В строгих уверенных ритмах мрачных, дробных, тёмных цветовых аккордов многократно варьируемых композиций нет ни следа рисования, нет стилизаторства, нет письма как стиля — есть живопись как жизнь человека, есть живое, есть стремительное, честное и открытое действие художника. Нет вымысла, нет произвольного проявления средств живописи и любования ими, как бы красивы они ни были, есть дисциплина работы мастера — движение от правдоподобия к правде, и правда появляется как красота мира и красота искусства одновременно.
В то же время это не просто пейзажи. Только отчасти можно позволить себе читать эти произведения как описания места, географической точки на поверхности земли. Здесь есть нечто много большее: есть вовлечённость в бесконечную цепь событий и значение каждого из этих событий огромно. Картины появляются не как свидетельства прошлого, не как припоминания, а как предупреждения о том, что ничто не закончено и что всё это происходит прямо сейчас. События очень коротки по времени, но от этого они не становятся менее значимы. Наоборот, их смысл углубляется и вырастает. Это рождения мира, вспышки, в которых мир становится различимым и узнаваемым; это миг творения, растянувшийся до пределов человеческого понимания: сейчас он, человек, является свидетелем сотворения мира, более того, без его участия здесь ничего и не происходит.

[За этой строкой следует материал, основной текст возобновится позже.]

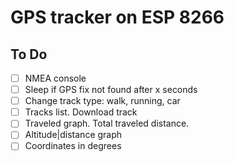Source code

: # GPS tracker on ESP 8266

## To Do

- [ ] NMEA console
- [ ] Sleep if GPS fix not found after x seconds
- [ ] Change track type: walk, running, car
- [ ] Tracks list. Download track
- [ ] Traveled graph. Total traveled distance.
- [ ] Altitude|distance graph
- [ ] Coordinates in degrees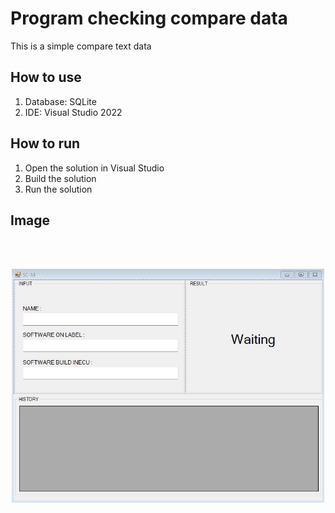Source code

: # Program checking compare data

This is a simple compare text data

## How to use
1. Database: SQLite
2. IDE: Visual Studio 2022

## How to run
1. Open the solution in Visual Studio
2. Build the solution
3. Run the solution

<!-- Photo -->
## Image
<br>
<br>
<p align="center">
    <img src="./Images/img-1.jpg" alt="" width="500">
</p>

У художника нет намерения упорядочивать мир или гармонизировать его, переводя на язык искусства. Здесь нечто совсем иное — голоса множественных сил, тёмных, внутренних, неуправляемых звучат и поднимаются как пелена; здесь хтонический мир почти различим за истончённой завесой, отделяющей его от современной культуры. Иногда он как будто проступает в ней, высвечивая смысл гармонии и красоты, оплодотворяя её семенем древних знаний. Это возвращение почти стёртого места на карте, исчезающего мира, очень старого, почти забытого языка и уходящей культуры, говорившей на этом языке. Отсюда появляются картины Коротеева, отсюда он обращается к нам. Он пишет из такой глубины и сокровенности, а живопись так скромна, что язык его бывает трудно понять — его грамматика не так проста для нового времени, — а поняв, всё равно трудно поверить в этот свет, появляющийся из мрака.
Весной, в предпоследнюю субботу марта, художник ходил в церковь Всех Скорбящих Радости на Большой Ордынке. Каждый год в этот вечер хор пел Всенощную Сергея Рахманинова.